President Biden’s push to transform the race into a binary choice between him and Donald Trump has been aided by blanket coverage of Mr. Trump’s courtroom appearances.
President Biden spent much of the week campaigning in Pennsylvania, including a stop in Scranton. Donald J. Trump has largely been tethered to New York, making a stop in Harlem on Wednesday.Credit…Al Drago for The New York Times, Anna Watts for The New York Times
American voters absorbed their first view of an extraordinary split-screen campaign this week, with President Biden sprinting across one of the country’s top battleground states and former President Donald J. Trump sitting — and appearing to snooze — in a New York courtroom.

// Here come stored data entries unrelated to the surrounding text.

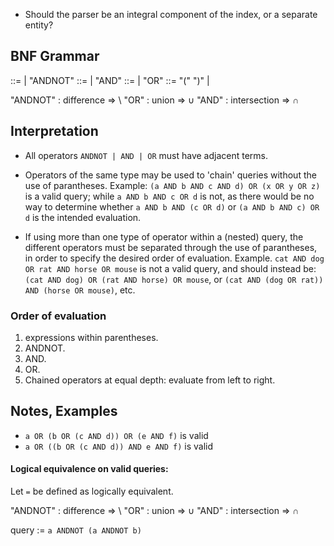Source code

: 
* Should the parser be an integral component of the index, or a separate entity?

## BNF Grammar
<query>   ::=  <andterm> | <andterm> "ANDNOT" <query>
<andterm> ::=  <orterm> | <orterm> "AND" <andterm>
<orterm>  ::=  <term> | <term> "OR" <orterm>
<term>    ::=  "(" <query> ")" | <word>

"ANDNOT" : difference   => <term> \ <term>
"OR"     : union        => <term> ∪ <term>
"AND"    : intersection => <term> ∩ <term>


## Interpretation
* All operators `ANDNOT | AND | OR` must have adjacent terms.

* Operators of the same type may be used to 'chain' queries without the use of parantheses.
  Example: `(a AND b AND c AND d) OR (x OR y OR z)` is a valid query; while `a AND b AND c OR d` is not,
  as there would be no way to determine whether `a AND b AND (c OR d)` or `(a AND b AND c) OR d` is the intended evaluation.

* If using more than one type of operator within a (nested) query, the different operators must be separated through the use 
  of parantheses, in order to specify the desired order of evaluation.
  Example. `cat AND dog OR rat AND horse OR mouse` is not a valid query, and should instead be:
  `(cat AND dog) OR (rat AND horse) OR mouse`, or `(cat AND (dog OR rat)) AND (horse OR mouse)`, etc.

### Order of evaluation
1. expressions within parentheses.
2. ANDNOT.
3. AND.
4. OR.
5. Chained operators at equal depth: evaluate from left to right.


## Notes, Examples
* `a OR (b OR (c AND d)) OR (e AND f)` is valid
* `a OR ((b OR (c AND d)) AND e AND f)` is valid


#### Logical equivalence on valid queries:  
Let `=` be defined as logically equivalent.  

"ANDNOT" : difference   => <term> \ <term>
"OR"     : union        => <term> ∪ <term>
"AND"    : intersection => <term> ∩ <term>

query := `a ANDNOT (a ANDNOT b)`
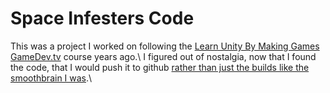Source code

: # Space Infesters Code
This was a project I worked on following the [Learn Unity By Making Games GameDev.tv](https://www.udemy.com/course/unitycourse-archive/learn) course years ago.\\
I figured out of nostalgia, now that I found the code, that I would push it to github [rather than just the builds like the smoothbrain I was](https://github.com/EpicNicks/SpaceInfesters).\\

Just as it has for years, the country’s political map has hardened into a battle across a handful of crucial swing states. Mr. Trump’s required appearance in a Lower Manhattan courtroom effectively leaves him little choice but to continue to be a weekend warrior in those states. Now, for much of the week, Mr. Biden has the electoral landscape largely to himself.
Mr. Biden campaigned across Pennsylvania, casting Mr. Trump as an out-of-touch plutocrat and collecting endorsements from the Kennedy family. In Scranton, the president’s childhood hometown, he jettisoned “Bidenomics” — the right’s derisive term for his economic policies that White House aides tried and largely failed to reclaim — in favor of arguing that voters faced a choice on the economy between “Scranton values or Mar-a-Lago values.”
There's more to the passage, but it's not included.